> **Task to complete**:
Every entry below must be reproduced exactly.

*** Material shown ***

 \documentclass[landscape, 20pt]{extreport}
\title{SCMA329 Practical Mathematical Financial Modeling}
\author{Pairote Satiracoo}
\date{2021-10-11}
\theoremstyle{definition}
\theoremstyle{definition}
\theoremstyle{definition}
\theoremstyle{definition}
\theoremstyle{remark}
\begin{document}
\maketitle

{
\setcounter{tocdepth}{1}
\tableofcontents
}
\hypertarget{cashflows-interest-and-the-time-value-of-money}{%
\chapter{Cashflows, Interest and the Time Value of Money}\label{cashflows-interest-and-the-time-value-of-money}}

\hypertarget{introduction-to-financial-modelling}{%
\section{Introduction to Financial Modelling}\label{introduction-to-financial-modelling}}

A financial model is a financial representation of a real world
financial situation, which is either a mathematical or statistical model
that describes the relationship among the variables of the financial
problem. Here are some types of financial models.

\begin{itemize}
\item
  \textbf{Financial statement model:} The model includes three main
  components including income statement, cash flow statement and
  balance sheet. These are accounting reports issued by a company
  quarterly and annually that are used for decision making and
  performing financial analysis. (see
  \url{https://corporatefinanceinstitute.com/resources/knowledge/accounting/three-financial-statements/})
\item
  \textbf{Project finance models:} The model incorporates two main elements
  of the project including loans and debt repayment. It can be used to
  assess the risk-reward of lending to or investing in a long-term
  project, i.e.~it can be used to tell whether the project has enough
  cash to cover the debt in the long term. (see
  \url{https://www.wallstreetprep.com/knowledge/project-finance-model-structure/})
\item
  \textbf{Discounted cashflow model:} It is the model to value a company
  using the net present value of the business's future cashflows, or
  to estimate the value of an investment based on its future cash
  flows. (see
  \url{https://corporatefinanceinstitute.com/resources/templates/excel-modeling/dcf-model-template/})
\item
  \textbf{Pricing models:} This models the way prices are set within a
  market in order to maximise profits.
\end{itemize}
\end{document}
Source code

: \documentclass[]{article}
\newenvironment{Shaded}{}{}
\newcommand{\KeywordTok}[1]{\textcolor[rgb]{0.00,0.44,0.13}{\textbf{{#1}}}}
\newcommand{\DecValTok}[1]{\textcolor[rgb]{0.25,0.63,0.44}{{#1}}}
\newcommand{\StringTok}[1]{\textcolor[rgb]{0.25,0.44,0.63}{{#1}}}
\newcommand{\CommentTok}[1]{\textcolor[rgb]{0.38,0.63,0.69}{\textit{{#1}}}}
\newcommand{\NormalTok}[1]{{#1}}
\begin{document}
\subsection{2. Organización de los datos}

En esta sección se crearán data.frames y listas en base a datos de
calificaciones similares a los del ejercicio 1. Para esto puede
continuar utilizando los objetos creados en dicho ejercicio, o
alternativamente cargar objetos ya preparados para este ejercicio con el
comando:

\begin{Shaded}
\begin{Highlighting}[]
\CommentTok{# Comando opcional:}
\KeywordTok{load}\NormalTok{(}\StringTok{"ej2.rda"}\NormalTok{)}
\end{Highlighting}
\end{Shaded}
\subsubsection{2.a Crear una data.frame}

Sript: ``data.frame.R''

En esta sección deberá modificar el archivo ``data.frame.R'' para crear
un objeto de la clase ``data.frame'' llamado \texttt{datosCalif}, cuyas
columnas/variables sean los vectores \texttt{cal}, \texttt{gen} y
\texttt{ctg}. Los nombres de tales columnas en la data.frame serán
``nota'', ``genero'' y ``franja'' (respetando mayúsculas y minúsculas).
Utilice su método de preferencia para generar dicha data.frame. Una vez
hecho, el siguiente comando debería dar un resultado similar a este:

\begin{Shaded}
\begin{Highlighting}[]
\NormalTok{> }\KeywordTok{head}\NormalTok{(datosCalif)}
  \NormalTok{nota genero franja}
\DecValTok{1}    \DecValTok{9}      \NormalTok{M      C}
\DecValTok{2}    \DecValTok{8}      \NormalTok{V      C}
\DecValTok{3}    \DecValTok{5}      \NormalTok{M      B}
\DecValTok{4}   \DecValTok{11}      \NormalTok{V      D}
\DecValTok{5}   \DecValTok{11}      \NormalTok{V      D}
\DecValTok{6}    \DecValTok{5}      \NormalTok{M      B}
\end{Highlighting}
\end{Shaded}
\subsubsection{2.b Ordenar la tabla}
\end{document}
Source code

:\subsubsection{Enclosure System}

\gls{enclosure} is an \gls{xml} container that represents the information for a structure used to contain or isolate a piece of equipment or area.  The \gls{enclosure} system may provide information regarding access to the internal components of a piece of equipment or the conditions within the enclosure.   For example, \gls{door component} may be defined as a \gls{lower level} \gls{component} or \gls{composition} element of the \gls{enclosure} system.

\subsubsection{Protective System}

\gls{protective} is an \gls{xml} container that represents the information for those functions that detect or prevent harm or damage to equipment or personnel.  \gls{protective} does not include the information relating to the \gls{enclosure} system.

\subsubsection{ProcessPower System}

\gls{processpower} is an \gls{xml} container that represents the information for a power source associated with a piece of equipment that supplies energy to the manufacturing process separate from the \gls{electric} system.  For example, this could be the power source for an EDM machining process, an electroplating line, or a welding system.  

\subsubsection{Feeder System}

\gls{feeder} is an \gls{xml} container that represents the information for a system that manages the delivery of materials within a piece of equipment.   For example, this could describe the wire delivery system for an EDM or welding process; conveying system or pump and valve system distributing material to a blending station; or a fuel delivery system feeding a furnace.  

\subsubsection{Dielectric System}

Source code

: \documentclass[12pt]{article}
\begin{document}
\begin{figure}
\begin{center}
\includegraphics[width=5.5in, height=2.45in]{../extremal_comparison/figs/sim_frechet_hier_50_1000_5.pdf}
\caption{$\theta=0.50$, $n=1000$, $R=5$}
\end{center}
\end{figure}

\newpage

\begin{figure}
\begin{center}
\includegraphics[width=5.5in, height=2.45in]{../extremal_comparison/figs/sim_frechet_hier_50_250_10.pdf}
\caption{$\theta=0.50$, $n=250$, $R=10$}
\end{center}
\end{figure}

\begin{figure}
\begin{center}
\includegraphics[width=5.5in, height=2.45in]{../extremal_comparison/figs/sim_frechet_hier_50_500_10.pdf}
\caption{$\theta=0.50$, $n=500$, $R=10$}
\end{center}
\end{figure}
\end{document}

*** End of Material shown ***

> **Answer to the exercise**:
 \documentclass[landscape, 20pt]{extreport}
\title{SCMA329 Practical Mathematical Financial Modeling}
\author{Pairote Satiracoo}
\date{2021-10-11}
\theoremstyle{definition}
\theoremstyle{definition}
\theoremstyle{definition}
\theoremstyle{definition}
\theoremstyle{remark}
\begin{document}
\maketitle

{
\setcounter{tocdepth}{1}
\tableofcontents
}
\hypertarget{cashflows-interest-and-the-time-value-of-money}{%
\chapter{Cashflows, Interest and the Time Value of Money}\label{cashflows-interest-and-the-time-value-of-money}}

\hypertarget{introduction-to-financial-modelling}{%
\section{Introduction to Financial Modelling}\label{introduction-to-financial-modelling}}

A financial model is a financial representation of a real world
financial situation, which is either a mathematical or statistical model
that describes the relationship among the variables of the financial
problem. Here are some types of financial models.

\begin{itemize}
\item
  \textbf{Financial statement model:} The model includes three main
  components including income statement, cash flow statement and
  balance sheet. These are accounting reports issued by a company
  quarterly and annually that are used for decision making and
  performing financial analysis. (see
  \url{https://corporatefinanceinstitute.com/resources/knowledge/accounting/three-financial-statements/})
\item
  \textbf{Project finance models:} The model incorporates two main elements
  of the project including loans and debt repayment. It can be used to
  assess the risk-reward of lending to or investing in a long-term
  project, i.e.~it can be used to tell whether the project has enough
  cash to cover the debt in the long term. (see
  \url{https://www.wallstreetprep.com/knowledge/project-finance-model-structure/})
\item
  \textbf{Discounted cashflow model:} It is the model to value a company
  using the net present value of the business's future cashflows, or
  to estimate the value of an investment based on its future cash
  flows. (see
  \url{https://corporatefinanceinstitute.com/resources/templates/excel-modeling/dcf-model-template/})
\item
  \textbf{Pricing models:} This models the way prices are set within a
  market in order to maximise profits.
\end{itemize}
\end{document}
Source code

: \documentclass[]{article}
\newenvironment{Shaded}{}{}
\newcommand{\KeywordTok}[1]{\textcolor[rgb]{0.00,0.44,0.13}{\textbf{{#1}}}}
\newcommand{\DecValTok}[1]{\textcolor[rgb]{0.25,0.63,0.44}{{#1}}}
\newcommand{\StringTok}[1]{\textcolor[rgb]{0.25,0.44,0.63}{{#1}}}
\newcommand{\CommentTok}[1]{\textcolor[rgb]{0.38,0.63,0.69}{\textit{{#1}}}}
\newcommand{\NormalTok}[1]{{#1}}
\begin{document}
\subsection{2. Organización de los datos}

En esta sección se crearán data.frames y listas en base a datos de
calificaciones similares a los del ejercicio 1. Para esto puede
continuar utilizando los objetos creados en dicho ejercicio, o
alternativamente cargar objetos ya preparados para este ejercicio con el
comando:

\begin{Shaded}
\begin{Highlighting}[]
\CommentTok{# Comando opcional:}
\KeywordTok{load}\NormalTok{(}\StringTok{"ej2.rda"}\NormalTok{)}
\end{Highlighting}
\end{Shaded}
\subsubsection{2.a Crear una data.frame}

Sript: ``data.frame.R''

En esta sección deberá modificar el archivo ``data.frame.R'' para crear
un objeto de la clase ``data.frame'' llamado \texttt{datosCalif}, cuyas
columnas/variables sean los vectores \texttt{cal}, \texttt{gen} y
\texttt{ctg}. Los nombres de tales columnas en la data.frame serán
``nota'', ``genero'' y ``franja'' (respetando mayúsculas y minúsculas).
Utilice su método de preferencia para generar dicha data.frame. Una vez
hecho, el siguiente comando debería dar un resultado similar a este:

\begin{Shaded}
\begin{Highlighting}[]
\NormalTok{> }\KeywordTok{head}\NormalTok{(datosCalif)}
  \NormalTok{nota genero franja}
\DecValTok{1}    \DecValTok{9}      \NormalTok{M      C}
\DecValTok{2}    \DecValTok{8}      \NormalTok{V      C}
\DecValTok{3}    \DecValTok{5}      \NormalTok{M      B}
\DecValTok{4}   \DecValTok{11}      \NormalTok{V      D}
\DecValTok{5}   \DecValTok{11}      \NormalTok{V      D}
\DecValTok{6}    \DecValTok{5}      \NormalTok{M      B}
\end{Highlighting}
\end{Shaded}
\subsubsection{2.b Ordenar la tabla}
\end{document}
Source code

:\subsubsection{Enclosure System}

\gls{enclosure} is an \gls{xml} container that represents the information for a structure used to contain or isolate a piece of equipment or area.  The \gls{enclosure} system may provide information regarding access to the internal components of a piece of equipment or the conditions within the enclosure.   For example, \gls{door component} may be defined as a \gls{lower level} \gls{component} or \gls{composition} element of the \gls{enclosure} system.

\subsubsection{Protective System}

\gls{protective} is an \gls{xml} container that represents the information for those functions that detect or prevent harm or damage to equipment or personnel.  \gls{protective} does not include the information relating to the \gls{enclosure} system.

\subsubsection{ProcessPower System}

\gls{processpower} is an \gls{xml} container that represents the information for a power source associated with a piece of equipment that supplies energy to the manufacturing process separate from the \gls{electric} system.  For example, this could be the power source for an EDM machining process, an electroplating line, or a welding system.  

\subsubsection{Feeder System}

\gls{feeder} is an \gls{xml} container that represents the information for a system that manages the delivery of materials within a piece of equipment.   For example, this could describe the wire delivery system for an EDM or welding process; conveying system or pump and valve system distributing material to a blending station; or a fuel delivery system feeding a furnace.  

\subsubsection{Dielectric System}

Source code

: \documentclass[12pt]{article}
\begin{document}
\begin{figure}
\begin{center}
\includegraphics[width=5.5in, height=2.45in]{../extremal_comparison/figs/sim_frechet_hier_50_1000_5.pdf}
\caption{$\theta=0.50$, $n=1000$, $R=5$}
\end{center}
\end{figure}

\newpage

\begin{figure}
\begin{center}
\includegraphics[width=5.5in, height=2.45in]{../extremal_comparison/figs/sim_frechet_hier_50_250_10.pdf}
\caption{$\theta=0.50$, $n=250$, $R=10$}
\end{center}
\end{figure}

\begin{figure}
\begin{center}
\includegraphics[width=5.5in, height=2.45in]{../extremal_comparison/figs/sim_frechet_hier_50_500_10.pdf}
\caption{$\theta=0.50$, $n=500$, $R=10$}
\end{center}
\end{figure}
\end{document}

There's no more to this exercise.